> [Data entries]
══════════════════════════════
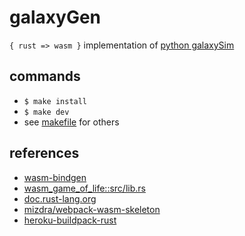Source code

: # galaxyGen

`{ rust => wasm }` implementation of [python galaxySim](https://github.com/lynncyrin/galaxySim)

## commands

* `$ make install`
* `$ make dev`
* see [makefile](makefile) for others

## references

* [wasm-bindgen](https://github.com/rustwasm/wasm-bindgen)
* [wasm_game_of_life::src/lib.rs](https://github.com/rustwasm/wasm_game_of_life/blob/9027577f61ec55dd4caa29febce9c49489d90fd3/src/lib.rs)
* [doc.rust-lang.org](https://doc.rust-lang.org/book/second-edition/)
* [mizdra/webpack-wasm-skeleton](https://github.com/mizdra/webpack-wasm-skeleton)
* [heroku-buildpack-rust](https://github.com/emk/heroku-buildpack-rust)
══════════════════════════════
> [PROBLEM]
No lines before the one containing "## commands" belong in the answer; write out that line and each one after it exactly, through the end of the records.

> [TASK SOLUTION]
## commands

* `$ make install`
* `$ make dev`
* see [makefile](makefile) for others

## references

* [wasm-bindgen](https://github.com/rustwasm/wasm-bindgen)
* [wasm_game_of_life::src/lib.rs](https://github.com/rustwasm/wasm_game_of_life/blob/9027577f61ec55dd4caa29febce9c49489d90fd3/src/lib.rs)
* [doc.rust-lang.org](https://doc.rust-lang.org/book/second-edition/)
* [mizdra/webpack-wasm-skeleton](https://github.com/mizdra/webpack-wasm-skeleton)
* [heroku-buildpack-rust](https://github.com/emk/heroku-buildpack-rust)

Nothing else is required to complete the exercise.